Corporate governance affects the way we direct our company and the relationship we have with interested parties. We believe that the highest standards of corporate governance are essential to our business integrity and performance.
The Companies (Miscellaneous Reporting) Regulations 2018
In accordance with the Companies (Miscellaneous Reporting) Regulations 2018, directors are required to explain how they have considered the interests of companies’ key stakeholders and broader matters set out in section 172(1) (A) to (F) of the UK Companies Act 2006 (‘S172’) (‘Section 172 Statement’), when performing their duty to promote the success of companies to which they are appointed, under S172.This includes considering the interest of stakeholders which will have an impact on the long-term success of companies. Certain UK subsidiaries in the Shell group are required to produce and publish a S172 statement and these are available below:
NYSE governance standards
The Corporate Governance Standards of the New York Stock Exchange (NYSE) allow foreign private issuers, like Royal Dutch Shell, to follow home country practices on most corporate governance matters, but require them to disclose any significant ways in which their corporate governance standards differ from those followed by US companies.

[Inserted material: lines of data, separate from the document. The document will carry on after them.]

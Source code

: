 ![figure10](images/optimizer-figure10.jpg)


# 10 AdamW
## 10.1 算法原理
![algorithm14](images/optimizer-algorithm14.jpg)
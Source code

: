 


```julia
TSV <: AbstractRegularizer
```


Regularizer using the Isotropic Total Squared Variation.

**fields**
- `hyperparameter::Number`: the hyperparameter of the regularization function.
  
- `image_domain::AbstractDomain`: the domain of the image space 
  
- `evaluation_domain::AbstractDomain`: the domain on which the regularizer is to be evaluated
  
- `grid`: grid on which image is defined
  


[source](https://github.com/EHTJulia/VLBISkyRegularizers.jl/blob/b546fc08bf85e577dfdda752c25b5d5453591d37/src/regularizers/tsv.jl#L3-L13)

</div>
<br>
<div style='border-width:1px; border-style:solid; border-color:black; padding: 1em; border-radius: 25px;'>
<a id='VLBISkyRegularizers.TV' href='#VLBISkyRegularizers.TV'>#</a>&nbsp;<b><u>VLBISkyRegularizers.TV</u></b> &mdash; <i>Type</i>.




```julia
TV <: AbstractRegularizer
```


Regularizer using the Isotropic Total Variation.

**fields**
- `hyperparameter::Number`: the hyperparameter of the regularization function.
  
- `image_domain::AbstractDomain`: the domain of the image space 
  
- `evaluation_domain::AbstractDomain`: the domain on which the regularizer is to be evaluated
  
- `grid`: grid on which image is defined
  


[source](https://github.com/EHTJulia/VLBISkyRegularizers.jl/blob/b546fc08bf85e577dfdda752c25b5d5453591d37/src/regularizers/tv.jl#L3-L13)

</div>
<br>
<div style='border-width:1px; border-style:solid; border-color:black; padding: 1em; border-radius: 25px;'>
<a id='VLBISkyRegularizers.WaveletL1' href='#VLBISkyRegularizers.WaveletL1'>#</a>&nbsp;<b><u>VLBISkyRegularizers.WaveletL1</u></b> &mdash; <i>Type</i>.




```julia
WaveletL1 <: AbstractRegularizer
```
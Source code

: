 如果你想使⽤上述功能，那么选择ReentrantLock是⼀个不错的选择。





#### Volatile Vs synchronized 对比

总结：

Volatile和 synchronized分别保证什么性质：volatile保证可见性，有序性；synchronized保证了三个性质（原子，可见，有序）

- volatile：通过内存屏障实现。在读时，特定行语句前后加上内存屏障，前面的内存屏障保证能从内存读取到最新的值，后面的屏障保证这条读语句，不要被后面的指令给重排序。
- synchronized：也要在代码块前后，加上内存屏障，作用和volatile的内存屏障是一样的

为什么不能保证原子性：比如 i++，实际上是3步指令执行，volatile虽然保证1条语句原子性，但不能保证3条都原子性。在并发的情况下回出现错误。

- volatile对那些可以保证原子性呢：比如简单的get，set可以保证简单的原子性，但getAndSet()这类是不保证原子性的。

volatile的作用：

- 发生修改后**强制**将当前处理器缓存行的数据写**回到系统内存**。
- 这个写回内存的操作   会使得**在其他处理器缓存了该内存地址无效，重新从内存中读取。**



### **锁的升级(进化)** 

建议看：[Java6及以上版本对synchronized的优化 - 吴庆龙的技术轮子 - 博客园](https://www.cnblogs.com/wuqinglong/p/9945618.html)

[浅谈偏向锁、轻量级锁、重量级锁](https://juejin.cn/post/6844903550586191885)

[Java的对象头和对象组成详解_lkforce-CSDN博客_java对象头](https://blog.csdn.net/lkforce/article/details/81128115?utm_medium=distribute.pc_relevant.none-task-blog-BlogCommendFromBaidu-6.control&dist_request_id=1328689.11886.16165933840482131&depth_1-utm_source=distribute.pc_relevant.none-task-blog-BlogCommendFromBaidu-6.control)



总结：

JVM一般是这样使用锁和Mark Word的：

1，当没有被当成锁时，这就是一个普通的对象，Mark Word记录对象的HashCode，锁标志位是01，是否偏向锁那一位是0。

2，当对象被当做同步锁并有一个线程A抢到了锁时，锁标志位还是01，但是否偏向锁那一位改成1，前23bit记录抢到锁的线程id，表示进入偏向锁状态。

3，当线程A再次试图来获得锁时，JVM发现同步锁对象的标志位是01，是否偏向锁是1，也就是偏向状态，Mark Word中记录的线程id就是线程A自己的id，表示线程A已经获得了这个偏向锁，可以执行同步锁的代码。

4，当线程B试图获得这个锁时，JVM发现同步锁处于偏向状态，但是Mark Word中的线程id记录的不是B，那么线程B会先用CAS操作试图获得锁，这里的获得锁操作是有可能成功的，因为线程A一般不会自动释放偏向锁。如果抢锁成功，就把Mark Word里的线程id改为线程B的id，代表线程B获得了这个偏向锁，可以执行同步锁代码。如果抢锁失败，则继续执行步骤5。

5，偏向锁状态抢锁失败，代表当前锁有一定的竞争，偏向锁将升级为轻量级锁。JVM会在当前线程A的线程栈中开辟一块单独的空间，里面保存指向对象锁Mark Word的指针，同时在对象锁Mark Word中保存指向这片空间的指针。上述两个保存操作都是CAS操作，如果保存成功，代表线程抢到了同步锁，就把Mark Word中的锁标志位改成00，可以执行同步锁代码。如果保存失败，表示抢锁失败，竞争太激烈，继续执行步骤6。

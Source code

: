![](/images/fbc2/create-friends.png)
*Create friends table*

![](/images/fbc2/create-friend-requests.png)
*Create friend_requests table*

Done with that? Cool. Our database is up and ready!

Royal Dutch Shell is an English company listed on the London Stock Exchange and is subject to the authority of the Financial Services Authority (FSA) in the United Kingdom. Consequently, Royal Dutch Shell follows the corporate governance principles set out in the UK Corporate Governance Code (the Code). Set forth below is a summary of the significant ways in which our corporate governance practices differ from US companies under the NYSE listing standards.
Non-executive Director Independence
The Board follows the provisions of the Code in respect of Non-executive Director independence. The Code states that at least half the Board, excluding the Chairman, should comprise Non-executive Directors determined by the Board to be independent. In the case of the Company, the Board has determined that a majority of Non-executive Directors are wholly independent.
Nominating/Corporate Governance Committee and Compensation Committee
The NYSE listing standards require that a listed company maintain a Nominating/Corporate Governance Committee and a Compensation Committee, both composed entirely of independent directors and with certain specific responsibilities. The Company’s Nomination and Succession Committee and Remuneration Committee, respectively, comply with these requirements, except that the terms of reference of the Nomination and Succession Committee require only a majority of the committee members to be independent.
As required by NYSE listing standards, the Company maintains an Audit Committee for the purpose of assisting the Board’s oversight of the financial statements, its internal audit function and its independent auditors. The Company’s Audit Committee is in full compliance with the US Securities and Exchange Commission’s Rule 10A-3 and Section 303A.06 of the NYSE Listed Company Manual.
However, in accordance with English law, the Company’s Audit Committee makes recommendations to the Board, for it to put to shareholders for approval in General Meeting, regarding the appointment, re-appointment and removal of independent auditors. Consequently, the Company’s Audit Committee is not directly responsible for the appointment of independent auditors.
Shareholder Approval of share-based compensation plans
The Company complies with the listing rules of the UK Listing Authority (UKLA) which require shareholder approval for the adoption of share-based compensation plans which are either long-term incentive schemes in which Directors can participate or schemes which may involve the issue of new shares.
Under the UKLA rules, such plans cannot be changed to the advantage of participants without shareholder approval, except for certain minor amendments, for example to benefit the administration of the plan or to take account of tax benefits. The rules on the requirements to seek shareholder approval for share-based compensation plans, including those in respect of material revisions to such plans, may deviate from the NYSE listing standards.
Code of Ethics
The NYSE listing standards require that listed companies adopt a code of business conduct and ethics for all directors, officers and employees and promptly disclose any waivers of the code for directors or executive officers. The Company has adopted the Shell General Business Principles which satisfy the NYSE requirements. The Company also has internal procedures in place by which any employee can raise in confidence accounting, internal accounting controls and auditing concerns. Additionally, any employee can report irregularities to management through a worldwide dedicated telephone line and website without jeopardising his or her position.
Articles of Association
Articles of Association
The Articles of Association is available in pdf format.
Special Resolutions and certain other business passed at the Royal Dutch Shell plc Annual General Meeting held on May 22, 2018, in pdf format.
The Certificate of incorporation on change of name and re-registration of a private company as a public company, available in pdf format.
The Davies Report
The Board has issued a statement in response to the report by Lord Davies of Abersoch (the ‘Davies Report’) published in February 2011.
In response to the report by Lord Davies of Abersoch published in February 2011 entitled ‘Women on Boards’ (the ‘Davies Report’), the Board of Royal Dutch Shell plc has issued the following statement:
“The Board welcomed the Davies Report on Women on Boards and its recommendations. The Board and the senior succession planning of the Company in general takes into consideration a number of factors including gender and other diversity criteria: by 2015 it is expected that at least 25% of the Directors will be women, as recommended by the Report.”